After studying for the MCAT for almost two months, if there's one thing I'm growing tired of besides studying the MCAT, it's sassy answer keys.

and not the good kind of sassy


It goes like this: I see a problem. Oxidation-reduction equations. Titration curve problems. Whatever. And I flip out, because that's what any normal human does when confronted with a chemistry problem. And then a tiny neuron at the back of my brain goes: no! no wait. . .


yes, I have anteater-shaped neurons


And suddenly I know I know how to solve the problem. I am an oxidation-reduction genius. I could titrate HCl with my hands tied behind my back and my eyes blindfolded. I am Einstein and I am taking the MCAT and nothing has ever been easier. And, champ that I am, I go to the next problem. And the next. And the next. And then I hit the answer key. And I have gotten almost every question wrong.

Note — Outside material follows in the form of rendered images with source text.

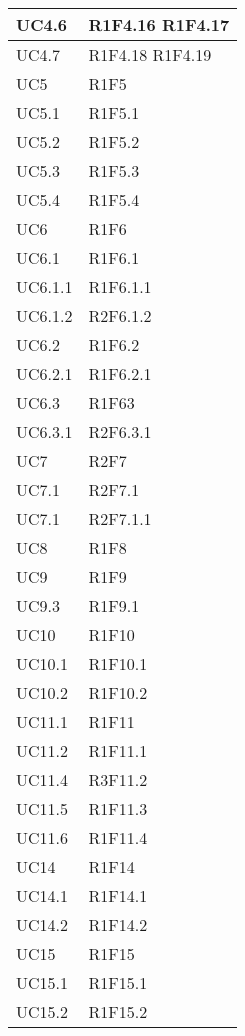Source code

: \begin{center}
\begin{longtable}{|p{44mm}|p{22mm}|}
UC4.6&  
	R1F4.16  \newline
	R1F4.17  	
  \\
\hline
UC4.7& 
	R1F4.18  \newline
	R1F4.19	 
  \\
\hline
UC5& R1F5 \\
\hline
UC5.1& R1F5.1 \\
\hline
UC5.2& R1F5.2  \\
\hline
UC5.3& R1F5.3\\
\hline
UC5.4& R1F5.4 \\
\hline
UC6& R1F6 \\
\hline
UC6.1& R1F6.1 \\
\hline
UC6.1.1& R1F6.1.1 \\
\hline
UC6.1.2& R2F6.1.2 \\
\hline
UC6.2& R1F6.2 \\
\hline
UC6.2.1& R1F6.2.1 \\
\hline
UC6.3& R1F63 \\
\hline
UC6.3.1& R2F6.3.1 \\
\hline
UC7& R2F7\\
\hline
UC7.1& R2F7.1\\
\hline
UC7.1& R2F7.1.1\\
\hline
UC8& R1F8\\
\hline
UC9& R1F9\\
\hline
UC9.3& R1F9.1\\
\hline
UC10& R1F10\\
\hline
UC10.1& R1F10.1\\
\hline
UC10.2& R1F10.2\\
\hline
UC11.1& R1F11\\
\hline
UC11.2& R1F11.1\\
\hline
UC11.4& R3F11.2\\
\hline
UC11.5& R1F11.3\\
\hline
UC11.6& R1F11.4\\
\hline
UC14& R1F14\\
\hline
UC14.1& R1F14.1 \\
\hline
UC14.2& R1F14.2 \\
\hline
UC15&R1F15 \\
\hline
UC15.1& R1F15.1\\
\hline
UC15.2&R1F15.2 \\
\hline	
	\end{longtable}
\end{center}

"Meaningless! Meaningless!" says the Teacher. "Everything is in vain."


Alright. It's OK! I say to myself, attempting to back away from a panic attack as if from a cliff. It's OK! This is a hard test and you're still figuring things out. This doesn't mean you won't be a great doctor. Who are these MCAT creators, anyway? Who do they think they are? Do they think the complexities of the doctor-patient relationship can be condensed to a multiple choice test? What is medicine coming to?!?


In a matter of minutes, I have effectively transformed all my anxiety into anger. Or what I think is anger, until I read the answer key explanations, and realize the true nature of fury.

 and it looks a little like this


Example Answer Key Solution:

1. (D) This is a very straightforward item that asks us to determine the identity of Compound A. Simply by looking at Figure 2.0 we can easily deduce that the 766 cm IR signal is from a meta-disubstituted aromatic compound that includes a highly electrophilic halogen and an isopropyl group.



bitches be flippin'


First of all: WHAT. 

Second of all: "Straightforward?" "Simply?!" "EASILY DEDUCE?!?" Don't even play, answer key. There ain't a single straight, simple, or easy thing about that problem. (Nor, in fact, is there anything homosexual, complicated, or prudish.) 

And so instead of rereading the problem, noting my mistake, and attempting to improve next time around, I begin to verbally abuse the answer key:

What are you without me, anyway? My stupidity is necessary for your very existence. You should be reveling in my ignorance, answer key! Screw you and your smarmy explanations! You know that in the real world you don't have all the answers. You couldn't last a single day in my shoes, answer key. I didn't take the MCAT to make friends. I can see straight through you. You can leave anytime you want to. Here, let me help you. . .

in the shallow end, where you belong


But you know what they say: the best vengeance is an MCAT score above a 33.

Saturday, April 21, 2012

Organic Chemistry Is Hard (In All The Right Places)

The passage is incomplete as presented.